(Stored items)
-*-
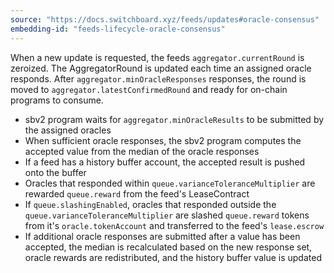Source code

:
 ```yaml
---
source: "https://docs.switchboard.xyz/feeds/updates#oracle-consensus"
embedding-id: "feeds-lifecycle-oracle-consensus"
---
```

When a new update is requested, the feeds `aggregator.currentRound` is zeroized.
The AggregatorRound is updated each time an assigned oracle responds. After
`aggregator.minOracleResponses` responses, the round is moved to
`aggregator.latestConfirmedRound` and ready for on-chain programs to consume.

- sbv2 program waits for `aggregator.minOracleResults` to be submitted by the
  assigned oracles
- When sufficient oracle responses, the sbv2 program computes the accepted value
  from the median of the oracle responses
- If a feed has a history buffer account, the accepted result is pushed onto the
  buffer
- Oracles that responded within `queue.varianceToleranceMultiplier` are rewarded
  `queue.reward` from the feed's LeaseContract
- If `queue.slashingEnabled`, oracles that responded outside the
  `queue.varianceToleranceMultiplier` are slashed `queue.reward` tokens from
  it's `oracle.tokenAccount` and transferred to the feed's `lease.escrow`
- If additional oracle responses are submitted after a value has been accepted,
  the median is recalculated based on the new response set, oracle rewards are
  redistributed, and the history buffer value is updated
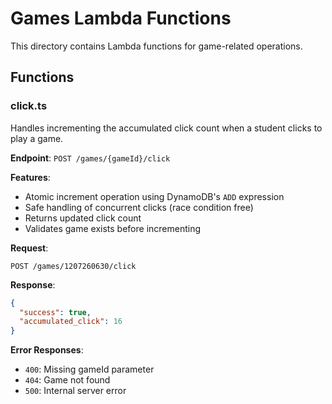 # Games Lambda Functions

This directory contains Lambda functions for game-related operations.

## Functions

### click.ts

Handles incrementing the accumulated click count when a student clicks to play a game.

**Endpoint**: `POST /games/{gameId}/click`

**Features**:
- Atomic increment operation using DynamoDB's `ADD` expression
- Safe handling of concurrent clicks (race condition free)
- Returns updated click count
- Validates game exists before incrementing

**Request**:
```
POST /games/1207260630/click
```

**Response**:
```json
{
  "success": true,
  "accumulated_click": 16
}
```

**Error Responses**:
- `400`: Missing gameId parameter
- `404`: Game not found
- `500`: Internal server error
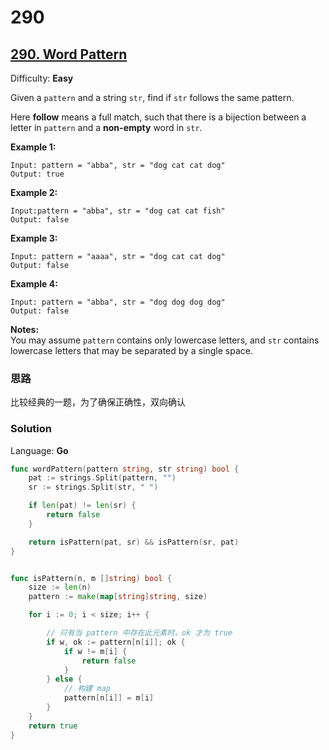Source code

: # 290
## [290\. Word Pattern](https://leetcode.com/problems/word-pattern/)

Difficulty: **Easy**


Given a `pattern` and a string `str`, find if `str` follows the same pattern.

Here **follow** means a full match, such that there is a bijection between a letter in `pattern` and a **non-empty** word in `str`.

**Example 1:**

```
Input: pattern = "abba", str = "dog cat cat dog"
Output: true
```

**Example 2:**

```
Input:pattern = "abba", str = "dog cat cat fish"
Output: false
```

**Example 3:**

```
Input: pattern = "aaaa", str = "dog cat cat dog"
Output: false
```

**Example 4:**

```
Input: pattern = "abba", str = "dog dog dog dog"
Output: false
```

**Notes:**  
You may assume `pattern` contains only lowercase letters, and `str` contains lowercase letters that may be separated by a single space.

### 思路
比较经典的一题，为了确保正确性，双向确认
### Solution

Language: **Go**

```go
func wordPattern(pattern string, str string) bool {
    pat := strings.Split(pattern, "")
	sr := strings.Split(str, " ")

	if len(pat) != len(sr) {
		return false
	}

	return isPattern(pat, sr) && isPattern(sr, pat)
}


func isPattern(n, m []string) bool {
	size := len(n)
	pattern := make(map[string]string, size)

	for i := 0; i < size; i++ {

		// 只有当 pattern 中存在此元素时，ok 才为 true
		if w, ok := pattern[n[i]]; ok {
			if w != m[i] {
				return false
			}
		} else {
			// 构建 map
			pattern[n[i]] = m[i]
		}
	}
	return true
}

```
-*-
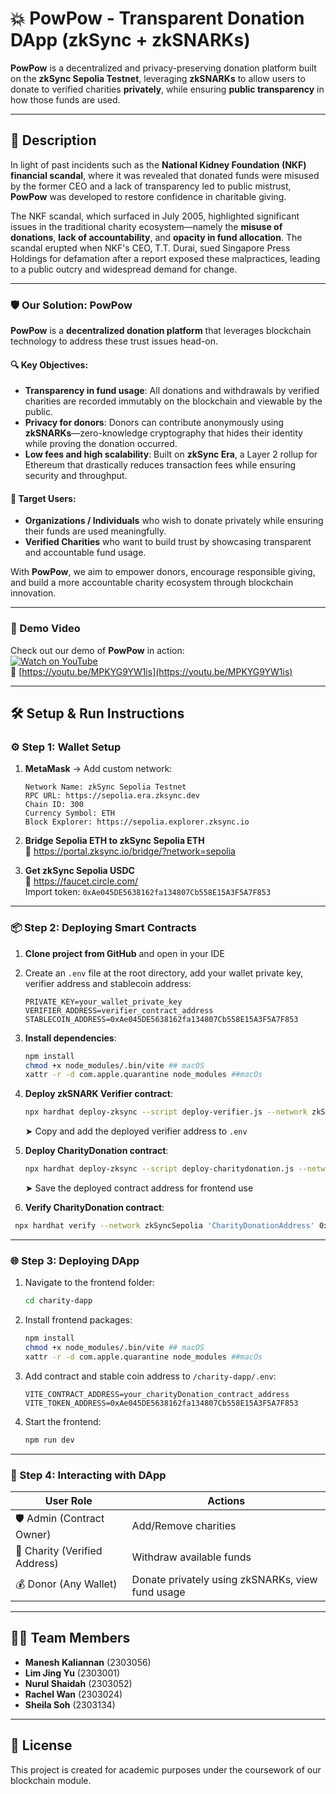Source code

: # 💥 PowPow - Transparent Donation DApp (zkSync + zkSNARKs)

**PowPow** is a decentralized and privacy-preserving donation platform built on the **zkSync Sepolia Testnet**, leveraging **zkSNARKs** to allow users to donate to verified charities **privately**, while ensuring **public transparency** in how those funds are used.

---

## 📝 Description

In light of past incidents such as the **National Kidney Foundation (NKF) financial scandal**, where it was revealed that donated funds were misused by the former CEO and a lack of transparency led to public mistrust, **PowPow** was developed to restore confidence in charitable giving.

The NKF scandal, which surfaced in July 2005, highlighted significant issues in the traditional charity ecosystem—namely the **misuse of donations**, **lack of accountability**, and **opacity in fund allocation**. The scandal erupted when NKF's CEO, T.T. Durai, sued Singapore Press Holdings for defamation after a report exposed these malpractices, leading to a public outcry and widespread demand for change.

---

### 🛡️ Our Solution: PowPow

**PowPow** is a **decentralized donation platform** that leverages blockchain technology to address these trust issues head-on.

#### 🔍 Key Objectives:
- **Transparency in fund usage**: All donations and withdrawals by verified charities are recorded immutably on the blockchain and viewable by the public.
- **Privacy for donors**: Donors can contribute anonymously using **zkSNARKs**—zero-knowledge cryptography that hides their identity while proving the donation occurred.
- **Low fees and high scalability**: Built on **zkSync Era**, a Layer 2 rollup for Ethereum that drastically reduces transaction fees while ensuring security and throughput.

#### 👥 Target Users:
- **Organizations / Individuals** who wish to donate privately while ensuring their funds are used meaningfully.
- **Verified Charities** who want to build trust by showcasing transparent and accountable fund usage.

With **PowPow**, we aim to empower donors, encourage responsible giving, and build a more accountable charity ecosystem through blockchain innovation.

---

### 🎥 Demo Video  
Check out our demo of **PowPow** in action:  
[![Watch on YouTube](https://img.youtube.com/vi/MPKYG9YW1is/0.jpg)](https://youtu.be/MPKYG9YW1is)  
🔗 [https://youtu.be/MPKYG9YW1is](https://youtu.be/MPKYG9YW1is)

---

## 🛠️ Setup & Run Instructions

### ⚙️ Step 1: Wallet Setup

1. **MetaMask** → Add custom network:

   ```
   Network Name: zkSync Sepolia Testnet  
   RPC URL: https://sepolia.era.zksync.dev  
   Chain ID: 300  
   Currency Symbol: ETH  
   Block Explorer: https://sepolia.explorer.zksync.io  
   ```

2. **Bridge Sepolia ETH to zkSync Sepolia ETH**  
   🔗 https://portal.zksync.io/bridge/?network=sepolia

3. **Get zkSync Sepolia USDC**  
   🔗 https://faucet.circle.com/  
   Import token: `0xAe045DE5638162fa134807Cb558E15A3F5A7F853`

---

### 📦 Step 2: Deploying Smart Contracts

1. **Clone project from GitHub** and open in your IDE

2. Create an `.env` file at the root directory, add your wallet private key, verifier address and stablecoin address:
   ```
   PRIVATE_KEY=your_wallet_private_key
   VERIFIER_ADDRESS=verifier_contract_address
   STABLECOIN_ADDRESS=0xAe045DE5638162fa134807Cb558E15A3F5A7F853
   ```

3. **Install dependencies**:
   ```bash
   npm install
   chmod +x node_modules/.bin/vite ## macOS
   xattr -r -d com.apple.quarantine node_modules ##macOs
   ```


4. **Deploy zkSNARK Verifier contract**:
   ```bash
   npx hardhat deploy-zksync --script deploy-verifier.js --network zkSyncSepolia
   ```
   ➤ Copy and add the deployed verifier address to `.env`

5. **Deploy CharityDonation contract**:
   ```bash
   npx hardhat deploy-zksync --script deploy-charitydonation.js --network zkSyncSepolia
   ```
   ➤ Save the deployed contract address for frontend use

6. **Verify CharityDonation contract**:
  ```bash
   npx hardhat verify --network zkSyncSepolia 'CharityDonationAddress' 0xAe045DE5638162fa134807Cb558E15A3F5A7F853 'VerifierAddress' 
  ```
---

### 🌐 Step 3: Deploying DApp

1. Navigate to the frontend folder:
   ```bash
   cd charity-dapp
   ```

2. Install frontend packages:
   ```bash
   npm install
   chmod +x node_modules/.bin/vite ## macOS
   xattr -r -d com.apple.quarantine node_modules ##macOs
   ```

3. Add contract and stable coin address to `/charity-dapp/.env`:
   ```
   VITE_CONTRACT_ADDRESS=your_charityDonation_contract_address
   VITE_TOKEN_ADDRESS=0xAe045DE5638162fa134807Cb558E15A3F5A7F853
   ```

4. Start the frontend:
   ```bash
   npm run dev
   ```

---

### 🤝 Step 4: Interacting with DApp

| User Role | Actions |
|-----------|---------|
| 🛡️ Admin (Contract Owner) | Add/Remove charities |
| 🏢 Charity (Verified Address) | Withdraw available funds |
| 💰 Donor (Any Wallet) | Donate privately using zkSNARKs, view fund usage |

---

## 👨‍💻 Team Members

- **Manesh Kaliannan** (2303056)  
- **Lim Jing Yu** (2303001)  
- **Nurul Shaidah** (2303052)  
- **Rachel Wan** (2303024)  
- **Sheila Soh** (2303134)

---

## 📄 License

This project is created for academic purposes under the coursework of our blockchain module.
-*-
** Aim of the task **
In the entries above, find the line holding "- **Manesh Kaliannan** (2303056)" and the line holding "## 📄 License"; print both of them and every line between, exactly, and nothing else.

** Answer space **
- **Manesh Kaliannan** (2303056)  
- **Lim Jing Yu** (2303001)  
- **Nurul Shaidah** (2303052)  
- **Rachel Wan** (2303024)  
- **Sheila Soh** (2303134)

---

## 📄 License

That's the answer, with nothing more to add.